_Data to process_
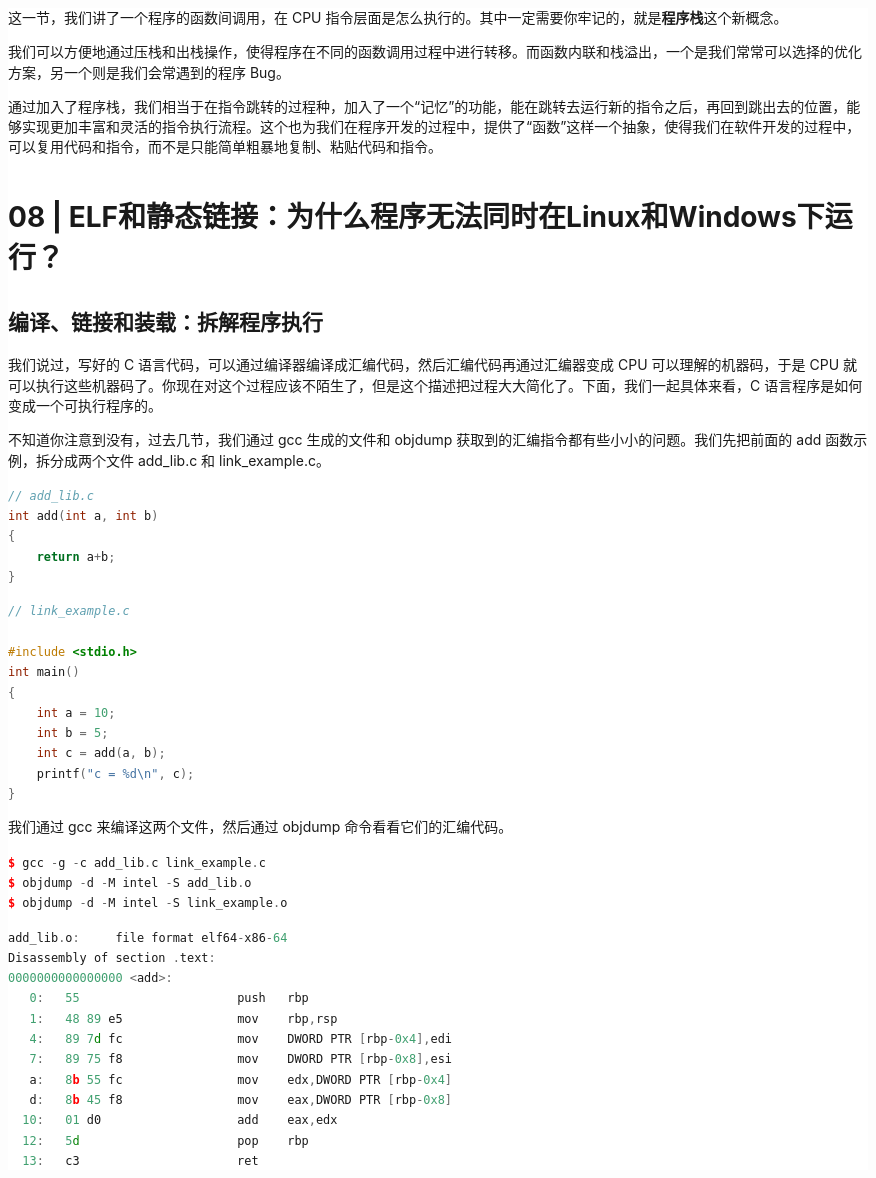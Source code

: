 这一节，我们讲了一个程序的函数间调用，在 CPU 指令层面是怎么执行的。其中一定需要你牢记的，就是**程序栈**这个新概念。

我们可以方便地通过压栈和出栈操作，使得程序在不同的函数调用过程中进行转移。而函数内联和栈溢出，一个是我们常常可以选择的优化方案，另一个则是我们会常遇到的程序 Bug。

通过加入了程序栈，我们相当于在指令跳转的过程种，加入了一个“记忆”的功能，能在跳转去运行新的指令之后，再回到跳出去的位置，能够实现更加丰富和灵活的指令执行流程。这个也为我们在程序开发的过程中，提供了“函数”这样一个抽象，使得我们在软件开发的过程中，可以复用代码和指令，而不是只能简单粗暴地复制、粘贴代码和指令。

<h1 id="chapter8">08 | ELF和静态链接：为什么程序无法同时在Linux和Windows下运行？</h1>

## 编译、链接和装载：拆解程序执行

我们说过，写好的 C 语言代码，可以通过编译器编译成汇编代码，然后汇编代码再通过汇编器变成 CPU 可以理解的机器码，于是 CPU 就可以执行这些机器码了。你现在对这个过程应该不陌生了，但是这个描述把过程大大简化了。下面，我们一起具体来看，C 语言程序是如何变成一个可执行程序的。

不知道你注意到没有，过去几节，我们通过 gcc 生成的文件和 objdump 获取到的汇编指令都有些小小的问题。我们先把前面的 add 函数示例，拆分成两个文件 add_lib.c 和 link_example.c。

```c++
// add_lib.c
int add(int a, int b)
{
    return a+b;
}
```

```c++
// link_example.c

#include <stdio.h>
int main()
{
    int a = 10;
    int b = 5;
    int c = add(a, b);
    printf("c = %d\n", c);
}
```

我们通过 gcc 来编译这两个文件，然后通过 objdump 命令看看它们的汇编代码。

```c++
$ gcc -g -c add_lib.c link_example.c
$ objdump -d -M intel -S add_lib.o
$ objdump -d -M intel -S link_example.o
```

```c++
add_lib.o:     file format elf64-x86-64
Disassembly of section .text:
0000000000000000 <add>:
   0:   55                      push   rbp
   1:   48 89 e5                mov    rbp,rsp
   4:   89 7d fc                mov    DWORD PTR [rbp-0x4],edi
   7:   89 75 f8                mov    DWORD PTR [rbp-0x8],esi
   a:   8b 55 fc                mov    edx,DWORD PTR [rbp-0x4]
   d:   8b 45 f8                mov    eax,DWORD PTR [rbp-0x8]
  10:   01 d0                   add    eax,edx
  12:   5d                      pop    rbp
  13:   c3                      ret    
```
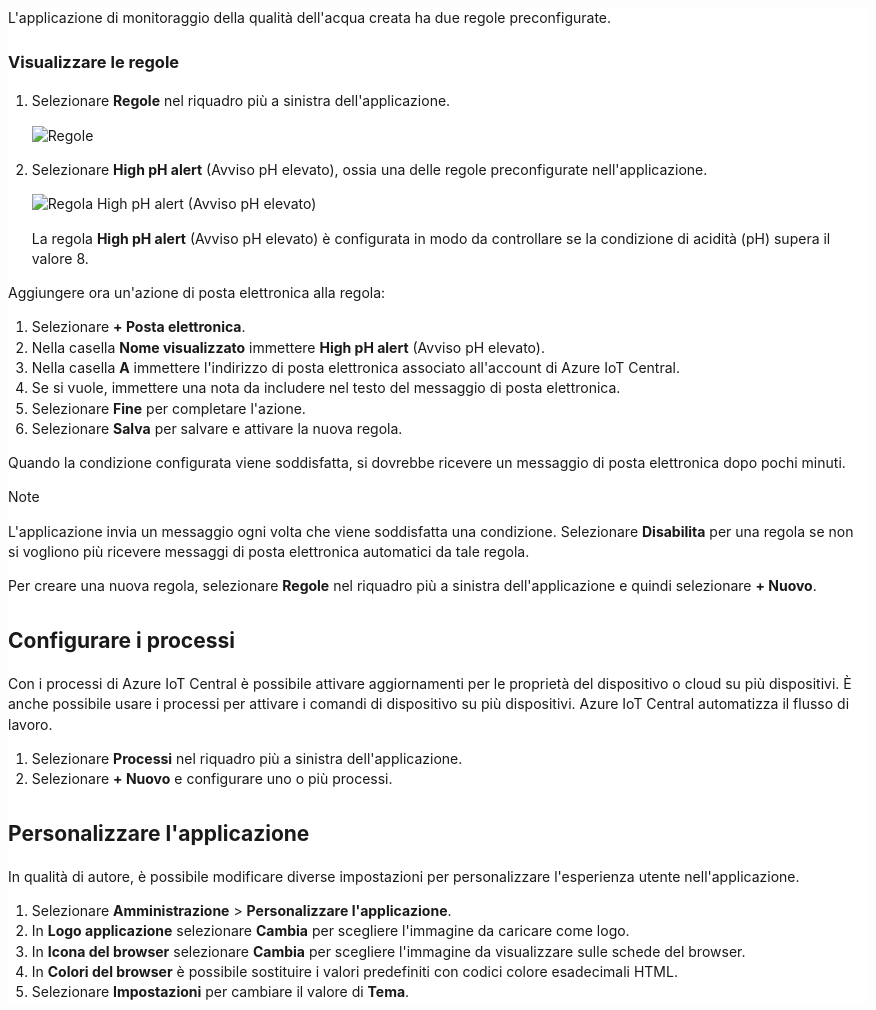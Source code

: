 L'applicazione di monitoraggio della qualità dell'acqua creata ha due regole preconfigurate.

### <a name="view-rules"></a>Visualizzare le regole

1. Selezionare **Regole** nel riquadro più a sinistra dell'applicazione.

   ![Regole](./media/tutorial-waterqualitymonitoring/waterqualitymonitoring-rules.png)

1. Selezionare **High pH alert** (Avviso pH elevato), ossia una delle regole preconfigurate nell'applicazione.

   ![Regola High pH alert (Avviso pH elevato)](./media/tutorial-waterqualitymonitoring/waterqualitymonitoring-highphalert.png)

   La regola **High pH alert** (Avviso pH elevato) è configurata in modo da controllare se la condizione di acidità (pH) supera il valore 8.

Aggiungere ora un'azione di posta elettronica alla regola:

1. Selezionare **+ Posta elettronica**.
1. Nella casella **Nome visualizzato** immettere **High pH alert** (Avviso pH elevato).
1. Nella casella **A** immettere l'indirizzo di posta elettronica associato all'account di Azure IoT Central.
1. Se si vuole, immettere una nota da includere nel testo del messaggio di posta elettronica.
1. Selezionare **Fine** per completare l'azione.
1. Selezionare **Salva** per salvare e attivare la nuova regola.

Quando la condizione configurata viene soddisfatta, si dovrebbe ricevere un messaggio di posta elettronica dopo pochi minuti.

> [!NOTE]
> L'applicazione invia un messaggio ogni volta che viene soddisfatta una condizione. Selezionare **Disabilita** per una regola se non si vogliono più ricevere messaggi di posta elettronica automatici da tale regola.
  
Per creare una nuova regola, selezionare **Regole** nel riquadro più a sinistra dell'applicazione e quindi selezionare **+ Nuovo**.

## <a name="configure-jobs"></a>Configurare i processi

Con i processi di Azure IoT Central è possibile attivare aggiornamenti per le proprietà del dispositivo o cloud su più dispositivi. È anche possibile usare i processi per attivare i comandi di dispositivo su più dispositivi. Azure IoT Central automatizza il flusso di lavoro.

1. Selezionare **Processi** nel riquadro più a sinistra dell'applicazione.
1. Selezionare **+ Nuovo** e configurare uno o più processi.

## <a name="customize-your-application"></a>Personalizzare l'applicazione

In qualità di autore, è possibile modificare diverse impostazioni per personalizzare l'esperienza utente nell'applicazione.

1. Selezionare **Amministrazione** > **Personalizzare l'applicazione**.
1. In **Logo applicazione** selezionare **Cambia** per scegliere l'immagine da caricare come logo.
1. In **Icona del browser** selezionare **Cambia** per scegliere l'immagine da visualizzare sulle schede del browser.
1. In **Colori del browser** è possibile sostituire i valori predefiniti con codici colore esadecimali HTML.
1. Selezionare **Impostazioni** per cambiare il valore di **Tema**.

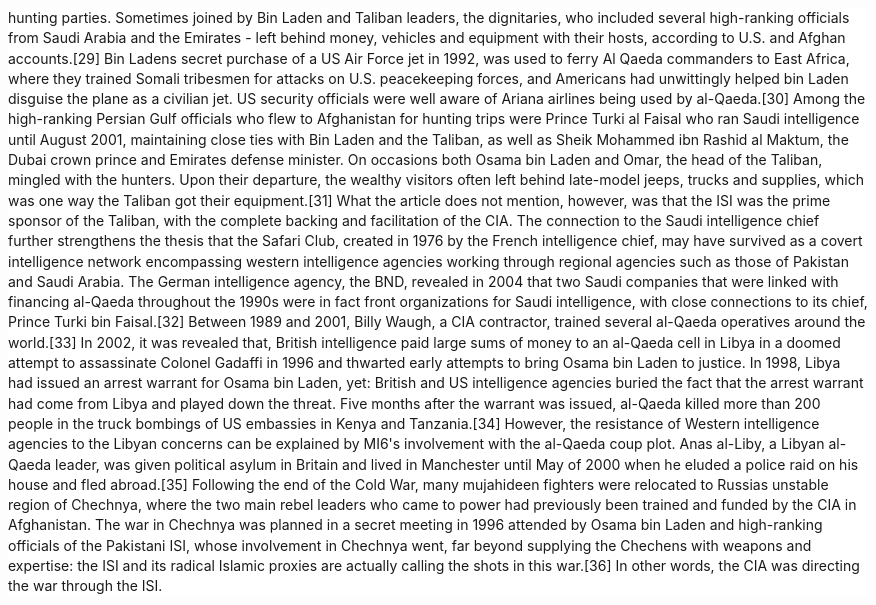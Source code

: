 hunting parties. Sometimes joined by Bin Laden and Taliban leaders, the
dignitaries, who included several high-ranking officials from Saudi Arabia
and the Emirates - left behind money, vehicles and equipment with their
hosts, according to U.S. and Afghan accounts.[29]
Bin Ladens secret purchase of a US Air Force jet in 1992,
was used to ferry
Al Qaeda commanders to East Africa, where they trained Somali tribesmen for
attacks on U.S. peacekeeping forces, and Americans had unwittingly helped
bin Laden disguise the plane as a civilian jet. US security officials were
well aware of Ariana airlines being used by al-Qaeda.[30]
Among the high-ranking Persian Gulf officials who flew to Afghanistan for
hunting trips were Prince Turki al Faisal who ran Saudi intelligence until
August 2001, maintaining close ties with Bin Laden and the Taliban, as
well as Sheik Mohammed ibn Rashid al Maktum, the Dubai crown prince and
Emirates defense minister.
On occasions both Osama bin Laden and Omar, the
head of the Taliban, mingled with the hunters.
Upon their departure,
the
wealthy visitors often left behind late-model jeeps, trucks and supplies,
which was one way the Taliban got their equipment.[31]
What the article does not mention, however, was that the ISI was the prime
sponsor of the Taliban, with the complete backing and facilitation of the
CIA.
The connection to the Saudi intelligence chief further strengthens the
thesis that the Safari Club, created in 1976 by the French intelligence
chief, may have survived as a covert intelligence network encompassing
western intelligence agencies working through regional agencies such as
those of Pakistan and Saudi Arabia.
The German intelligence agency, the BND, revealed in 2004 that two Saudi
companies that were linked with financing al-Qaeda throughout the 1990s were
in fact front organizations for Saudi intelligence, with close connections
to its chief, Prince Turki bin Faisal.[32]
Between 1989 and 2001, Billy Waugh, a CIA contractor, trained several
al-Qaeda operatives around the world.[33]
In 2002, it was revealed that,
British intelligence paid large sums of money to an al-Qaeda cell in Libya
in a doomed attempt to assassinate Colonel Gadaffi in 1996 and thwarted
early attempts to bring Osama bin Laden to justice.
In 1998, Libya had
issued an arrest warrant for Osama bin Laden, yet:
British and US intelligence agencies buried the fact that the arrest warrant
had come from Libya and played down the threat. Five months after the
warrant was issued, al-Qaeda killed more than 200 people in the truck
bombings of US embassies in Kenya and Tanzania.[34]
However,
the resistance of Western intelligence agencies to the Libyan
concerns can be explained by MI6's involvement with the al-Qaeda coup plot.
Anas al-Liby, a Libyan al-Qaeda leader,
was given political asylum in
Britain and lived in Manchester until May of 2000 when he eluded a police
raid on his house and fled abroad.[35]
Following the end of the Cold War, many mujahideen fighters were relocated
to Russias unstable region of Chechnya, where the two main rebel leaders
who came to power had previously been trained and funded by the CIA in
Afghanistan.
The war in Chechnya was planned in a secret meeting in 1996
attended by Osama bin Laden and high-ranking officials of the Pakistani ISI,
whose involvement in Chechnya went,
far beyond supplying the Chechens with
weapons and expertise: the ISI and its radical Islamic proxies are actually
calling the shots in this war.[36]
In other words, the CIA was directing
the war through the ISI.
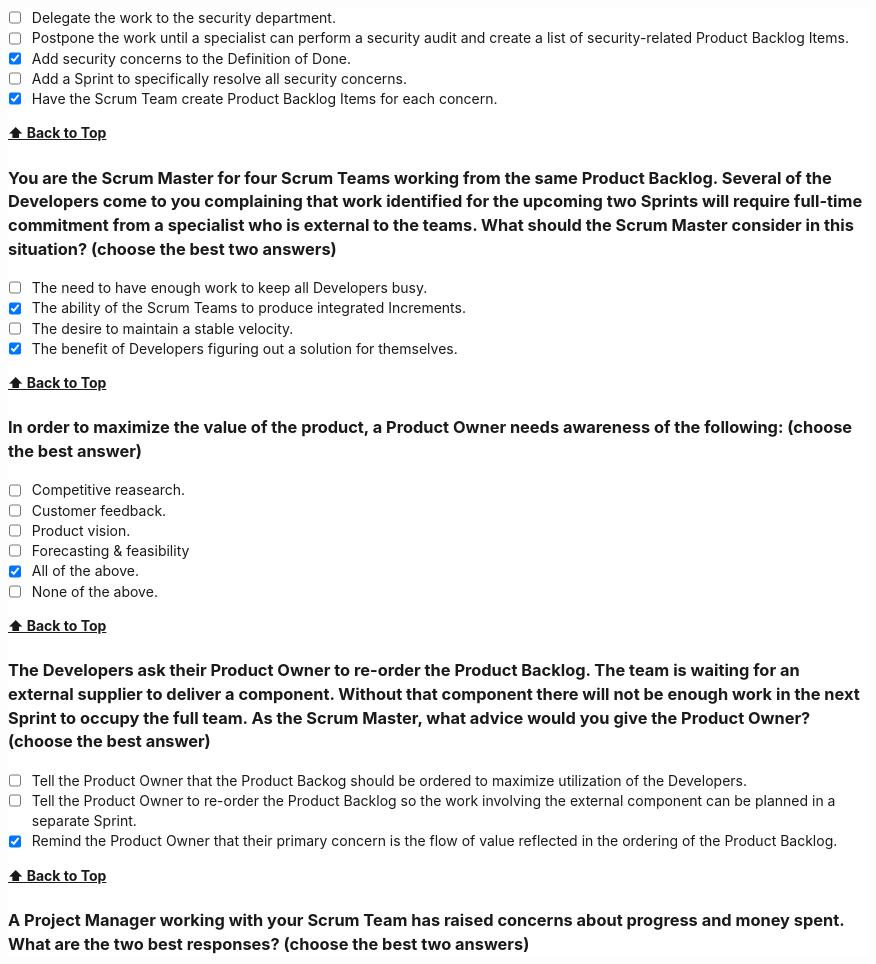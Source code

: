 - [ ] Delegate the work to the security department.
- [ ] Postpone the work until a specialist can perform a security audit and create a list of security-related Product Backlog Items.
- [x] Add security concerns to the Definition of Done.
- [ ] Add a Sprint to specifically resolve all security concerns.
- [x] Have the Scrum Team create Product Backlog Items for each concern.

**[⬆ Back to Top](#table-of-contents)**

### You are the Scrum Master for four Scrum Teams working from the same Product Backlog. Several of the Developers come to you complaining that work identified for the upcoming two Sprints will require full-time commitment from a specialist who is external to the teams. What should the Scrum Master consider in this situation? (choose the best two answers)

- [ ] The need to have enough work to keep all Developers busy.
- [x] The ability of the Scrum Teams to produce integrated Increments.
- [ ] The desire to maintain a stable velocity.
- [x] The benefit of Developers figuring out a solution for themselves.

**[⬆ Back to Top](#table-of-contents)**

### In order to maximize the value of the product, a Product Owner needs awareness of the following: (choose the best answer)

- [ ] Competitive reasearch.
- [ ] Customer feedback.
- [ ] Product vision.
- [ ] Forecasting & feasibility
- [x] All of the above.
- [ ] None of the above.

**[⬆ Back to Top](#table-of-contents)**

### The Developers ask their Product Owner to re-order the Product Backlog. The team is waiting for an external supplier to deliver a component. Without that component there will not be enough work in the next Sprint to occupy the full team. As the Scrum Master, what advice would you give the Product Owner? (choose the best answer)

- [ ] Tell the Product Owner that the Product Backog should be ordered to maximize utilization of the Developers.
- [ ] Tell the Product Owner to re-order the Product Backlog so the work involving the external component can be planned in a separate Sprint.
- [x] Remind the Product Owner that their primary concern is the flow of value reflected in the ordering of the Product Backlog.

**[⬆ Back to Top](#table-of-contents)**

### A Project Manager working with your Scrum Team has raised concerns about progress and money spent. What are the two best responses? (choose the best two answers)
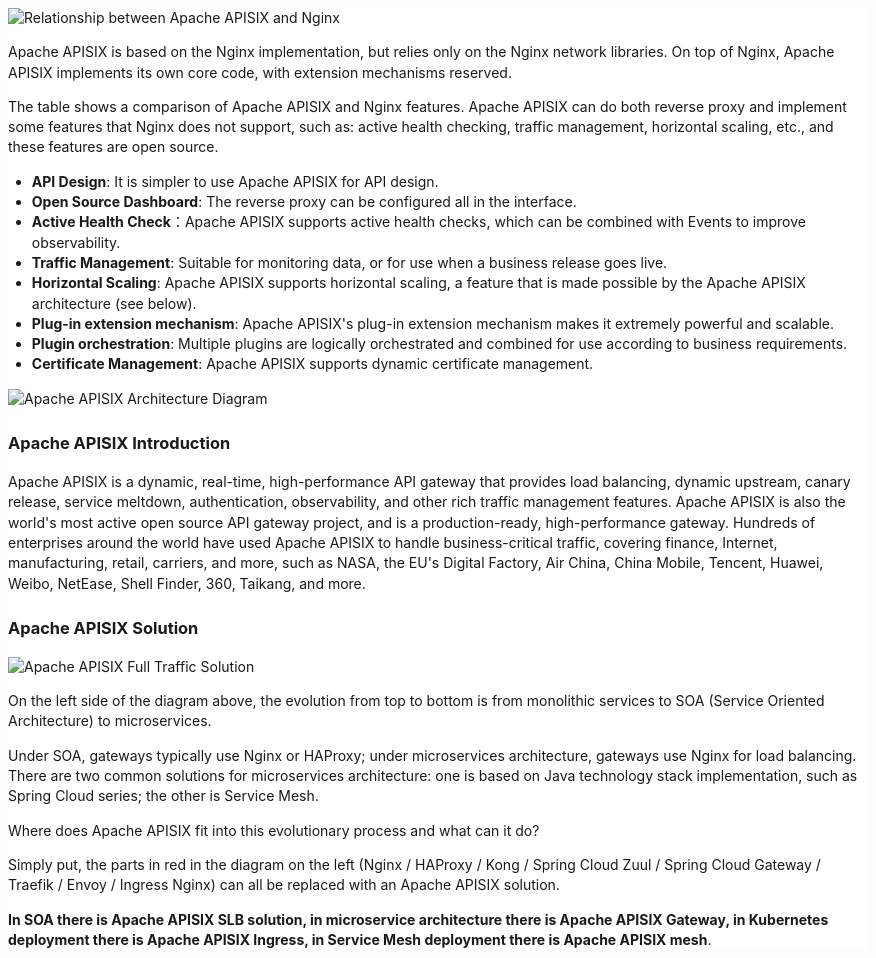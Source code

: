 ![Relationship between Apache APISIX and Nginx](https://static.apiseven.com/202108/1630651158638-aba4e627-d2d6-4bf5-b431-61eb3913a296.png)

Apache APISIX is based on the Nginx implementation, but relies only on the Nginx network libraries. On top of Nginx, Apache APISIX implements its own core code, with extension mechanisms reserved.

The table shows a comparison of Apache APISIX and Nginx features. Apache APISIX can do both reverse proxy and implement some features that Nginx does not support, such as: active health checking, traffic management, horizontal scaling, etc., and these features are open source.

- **API Design**: It is simpler to use Apache APISIX for API design.
- **Open Source Dashboard**: The reverse proxy can be configured all in the interface.
- **Active Health Check**：Apache APISIX supports active health checks, which can be combined with Events to improve observability.
- **Traffic Management**: Suitable for monitoring data, or for use when a business release goes live.
- **Horizontal Scaling**: Apache APISIX supports horizontal scaling, a feature that is made possible by the Apache APISIX architecture (see below).
- **Plug-in extension mechanism**: Apache APISIX's plug-in extension mechanism makes it extremely powerful and scalable.
- **Plugin orchestration**: Multiple plugins are logically orchestrated and combined for use according to business requirements.
- **Certificate Management**: Apache APISIX supports dynamic certificate management.

![Apache APISIX Architecture Diagram](https://static.apiseven.com/202108/1630651158643-ecc67e12-2076-41e5-88d8-baa14144f35d.png)

### Apache APISIX Introduction

Apache APISIX is a dynamic, real-time, high-performance API gateway that provides load balancing, dynamic upstream, canary release, service meltdown, authentication, observability, and other rich traffic management features. Apache APISIX is also the world's most active open source API gateway project, and is a production-ready, high-performance gateway. Hundreds of enterprises around the world have used Apache APISIX to handle business-critical traffic, covering finance, Internet, manufacturing, retail, carriers, and more, such as NASA, the EU's Digital Factory, Air China, China Mobile, Tencent, Huawei, Weibo, NetEase, Shell Finder, 360, Taikang, and more.

### Apache APISIX Solution

![Apache APISIX Full Traffic Solution](https://static.apiseven.com/202108/1630651158645-83c22975-ebf1-4861-8b61-38639a28875a.png)

On the left side of the diagram above, the evolution from top to bottom is from monolithic services to SOA (Service Oriented Architecture) to microservices.

Under SOA, gateways typically use Nginx or HAProxy; under microservices architecture, gateways use Nginx for load balancing. There are two common solutions for microservices architecture: one is based on Java technology stack implementation, such as Spring Cloud series; the other is Service Mesh.

Where does Apache APISIX fit into this evolutionary process and what can it do?

Simply put, the parts in red in the diagram on the left (Nginx / HAProxy / Kong / Spring Cloud Zuul / Spring Cloud Gateway / Traefik / Envoy / Ingress Nginx) can all be replaced with an Apache APISIX solution.

**In SOA there is Apache APISIX SLB solution, in microservice architecture there is Apache APISIX Gateway, in Kubernetes deployment there is Apache APISIX Ingress, in Service Mesh deployment there is Apache APISIX mesh**.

_Your assignment_
Could you set down, exactly as written, the lines above between the one holding "hunting trips were" and the one holding "which was one", inclusive, and nothing more?

_Response_
hunting trips were Prince Turki al Faisal who ran Saudi intelligence until
August 2001, maintaining close ties with Bin Laden and the Taliban, as
well as Sheik Mohammed ibn Rashid al Maktum, the Dubai crown prince and
Emirates defense minister.
On occasions both Osama bin Laden and Omar, the
head of the Taliban, mingled with the hunters.
Upon their departure,
the
wealthy visitors often left behind late-model jeeps, trucks and supplies,
which was one way the Taliban got their equipment.[31]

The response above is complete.